====== Records provided

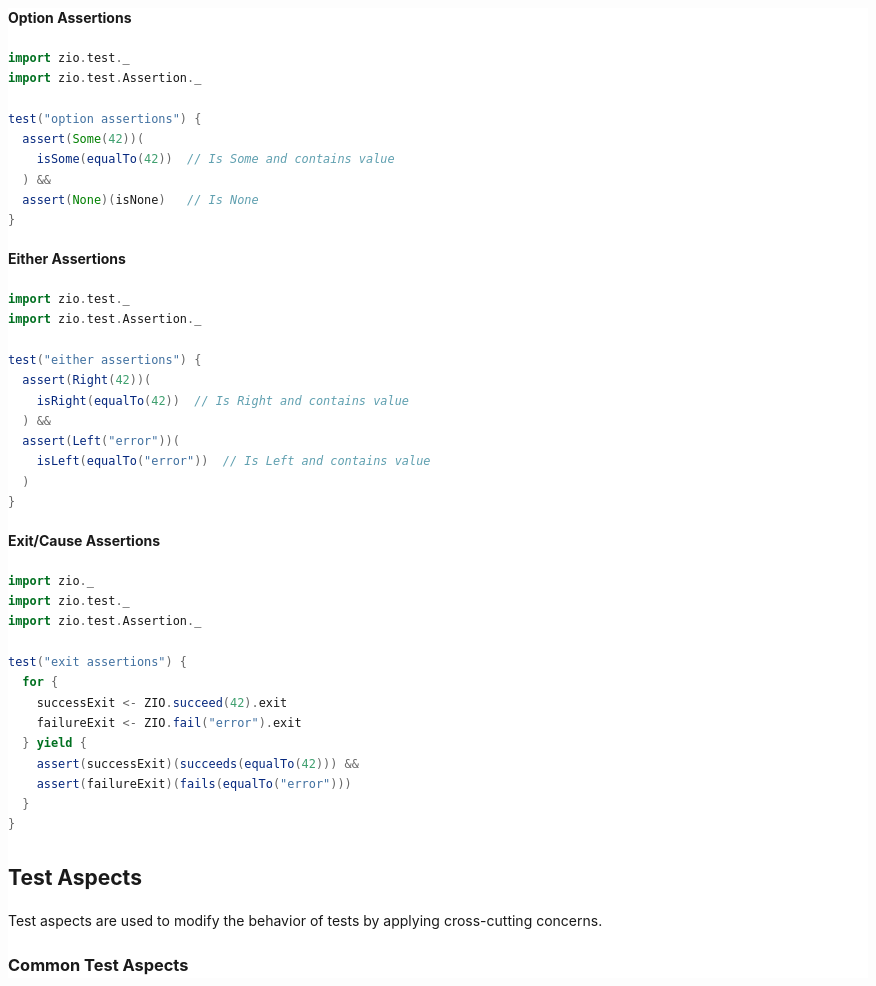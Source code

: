 #### Option Assertions

```scala
import zio.test._
import zio.test.Assertion._

test("option assertions") {
  assert(Some(42))(
    isSome(equalTo(42))  // Is Some and contains value
  ) &&
  assert(None)(isNone)   // Is None
}
```

#### Either Assertions

```scala
import zio.test._
import zio.test.Assertion._

test("either assertions") {
  assert(Right(42))(
    isRight(equalTo(42))  // Is Right and contains value
  ) &&
  assert(Left("error"))(
    isLeft(equalTo("error"))  // Is Left and contains value
  )
}
```

#### Exit/Cause Assertions

```scala
import zio._
import zio.test._
import zio.test.Assertion._

test("exit assertions") {
  for {
    successExit <- ZIO.succeed(42).exit
    failureExit <- ZIO.fail("error").exit
  } yield {
    assert(successExit)(succeeds(equalTo(42))) &&
    assert(failureExit)(fails(equalTo("error")))
  }
}
```

## Test Aspects

Test aspects are used to modify the behavior of tests by applying cross-cutting concerns.

### Common Test Aspects
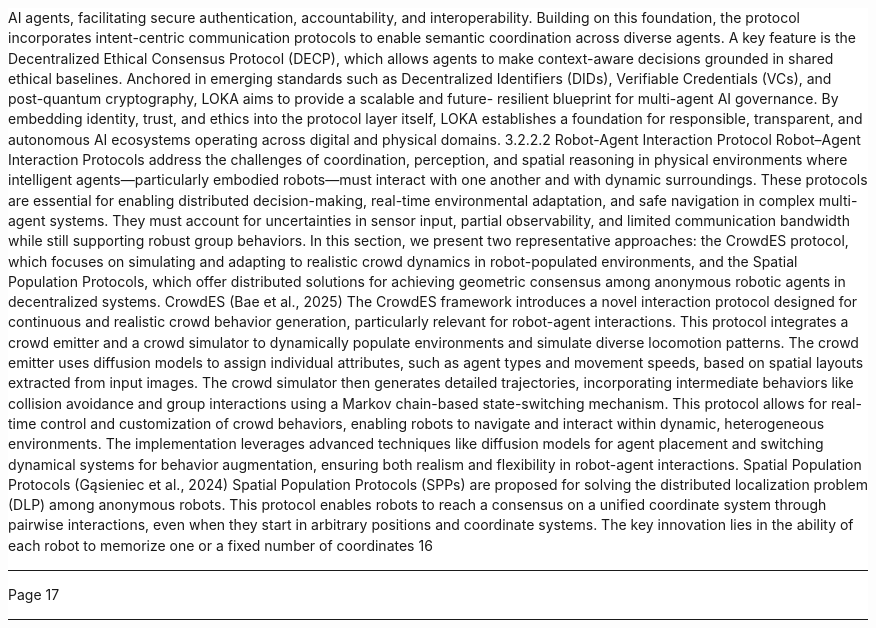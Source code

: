 AI agents, facilitating secure authentication, accountability, and interoperability. Building on this
foundation, the protocol incorporates intent-centric communication protocols to enable semantic
coordination across diverse agents.
A key feature is the Decentralized Ethical Consensus
Protocol (DECP), which allows agents to make context-aware decisions grounded in shared ethical
baselines. Anchored in emerging standards such as Decentralized Identifiers (DIDs), Verifiable
Credentials (VCs), and post-quantum cryptography, LOKA aims to provide a scalable and future-
resilient blueprint for multi-agent AI governance. By embedding identity, trust, and ethics into the
protocol layer itself, LOKA establishes a foundation for responsible, transparent, and autonomous
AI ecosystems operating across digital and physical domains.
3.2.2.2 Robot-Agent Interaction Protocol
Robot–Agent Interaction Protocols address the challenges of coordination, perception, and spatial
reasoning in physical environments where intelligent agents—particularly embodied robots—must
interact with one another and with dynamic surroundings. These protocols are essential for enabling
distributed decision-making, real-time environmental adaptation, and safe navigation in complex
multi-agent systems. They must account for uncertainties in sensor input, partial observability, and
limited communication bandwidth while still supporting robust group behaviors. In this section,
we present two representative approaches: the CrowdES protocol, which focuses on simulating and
adapting to realistic crowd dynamics in robot-populated environments, and the Spatial Population
Protocols, which offer distributed solutions for achieving geometric consensus among anonymous
robotic agents in decentralized systems.
CrowdES (Bae et al., 2025)
The CrowdES framework introduces a novel interaction protocol
designed for continuous and realistic crowd behavior generation, particularly relevant for
robot-agent interactions. This protocol integrates a crowd emitter and a crowd simulator to
dynamically populate environments and simulate diverse locomotion patterns. The crowd emitter
uses diffusion models to assign individual attributes, such as agent types and movement speeds,
based on spatial layouts extracted from input images. The crowd simulator then generates detailed
trajectories, incorporating intermediate behaviors like collision avoidance and group interactions
using a Markov chain-based state-switching mechanism. This protocol allows for real-time control
and customization of crowd behaviors, enabling robots to navigate and interact within dynamic,
heterogeneous environments. The implementation leverages advanced techniques like diffusion models
for agent placement and switching dynamical systems for behavior augmentation, ensuring both
realism and flexibility in robot-agent interactions.
Spatial Population Protocols (Gąsieniec et al., 2024)
Spatial Population Protocols (SPPs)
are proposed for solving the distributed localization problem (DLP) among anonymous
robots. This protocol enables robots to reach a consensus on a unified coordinate system
through pairwise interactions, even when they start in arbitrary positions and coordinate systems.
The key innovation lies in the ability of each robot to memorize one or a fixed number of coordinates
16


---

Page 17

---
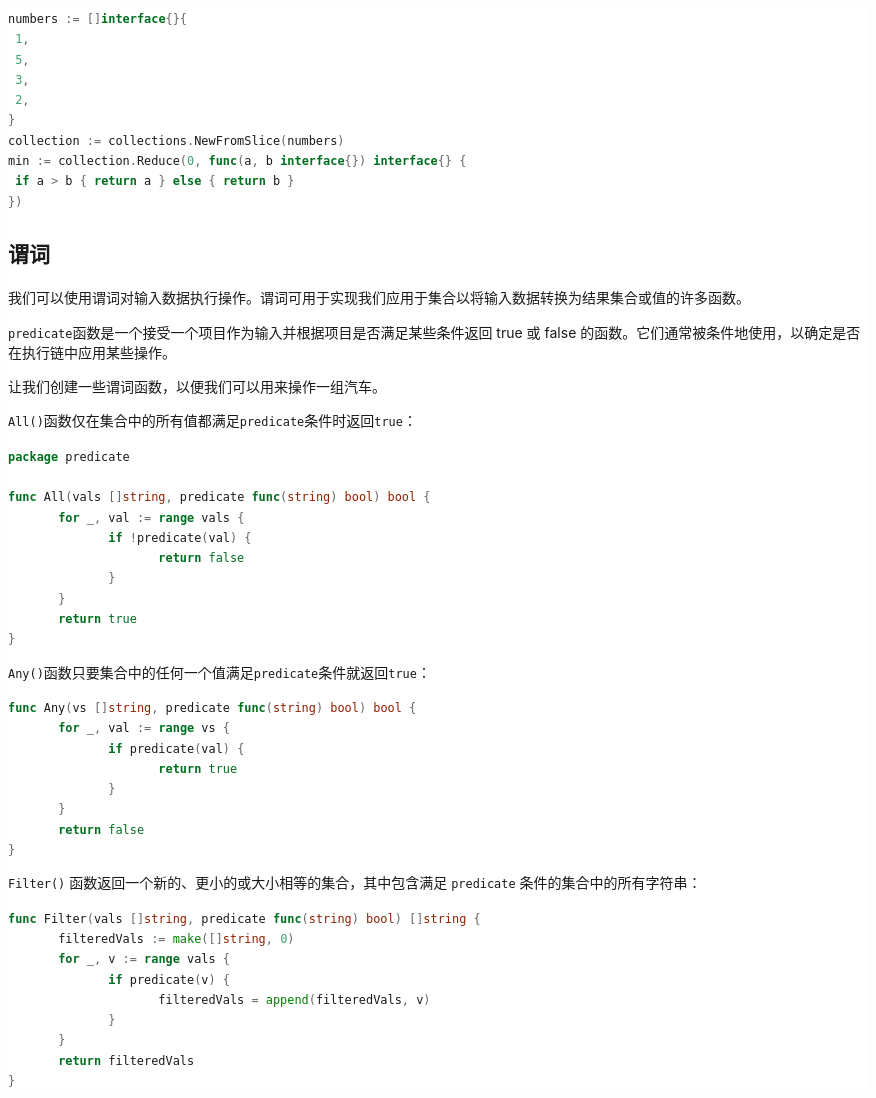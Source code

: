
```go
numbers := []interface{}{
 1,
 5,
 3,
 2,
}
collection := collections.NewFromSlice(numbers)
min := collection.Reduce(0, func(a, b interface{}) interface{} {
 if a > b { return a } else { return b }
})
```

## 谓词

我们可以使用谓词对输入数据执行操作。谓词可用于实现我们应用于集合以将输入数据转换为结果集合或值的许多函数。

`predicate`函数是一个接受一个项目作为输入并根据项目是否满足某些条件返回 true 或 false 的函数。它们通常被条件地使用，以确定是否在执行链中应用某些操作。

让我们创建一些谓词函数，以便我们可以用来操作一组汽车。

`All()`函数仅在集合中的所有值都满足`predicate`条件时返回`true`：

```go
package predicate

func All(vals []string, predicate func(string) bool) bool {
       for _, val := range vals {
              if !predicate(val) {
                     return false
              }
       }
       return true
}
```

`Any()`函数只要集合中的任何一个值满足`predicate`条件就返回`true`：

```go
func Any(vs []string, predicate func(string) bool) bool {
       for _, val := range vs {
              if predicate(val) {
                     return true
              }
       }
       return false
}
```

`Filter()` 函数返回一个新的、更小的或大小相等的集合，其中包含满足 `predicate` 条件的集合中的所有字符串：

```go
func Filter(vals []string, predicate func(string) bool) []string {
       filteredVals := make([]string, 0)
       for _, v := range vals {
              if predicate(v) {
                     filteredVals = append(filteredVals, v)
              }
       }
       return filteredVals
}
```
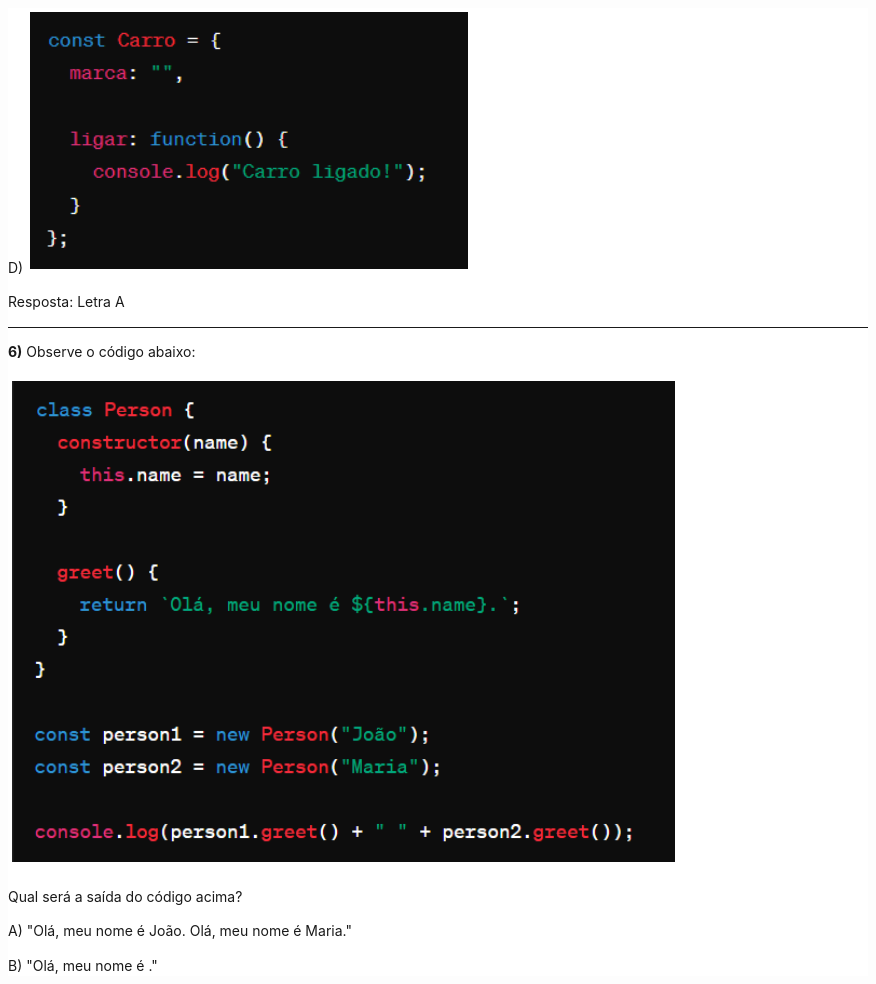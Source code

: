 D) ![Uma imagem](assets/ex05_4.PNG)

Resposta: Letra A
______

**6)** Observe o código abaixo:

![Uma imagem](assets/ex06.PNG)

Qual será a saída do código acima?

A) "Olá, meu nome é João. Olá, meu nome é Maria."

B) "Olá, meu nome é ."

============

**Description of the task**
Could you return the lines in the entries above that contain "equalTo"?

**Answer space**
    isSome(equalTo(42))  // Is Some and contains value
    isRight(equalTo(42))  // Is Right and contains value
    isLeft(equalTo("error"))  // Is Left and contains value
    assert(successExit)(succeeds(equalTo(42))) &&
    assert(failureExit)(fails(equalTo("error")))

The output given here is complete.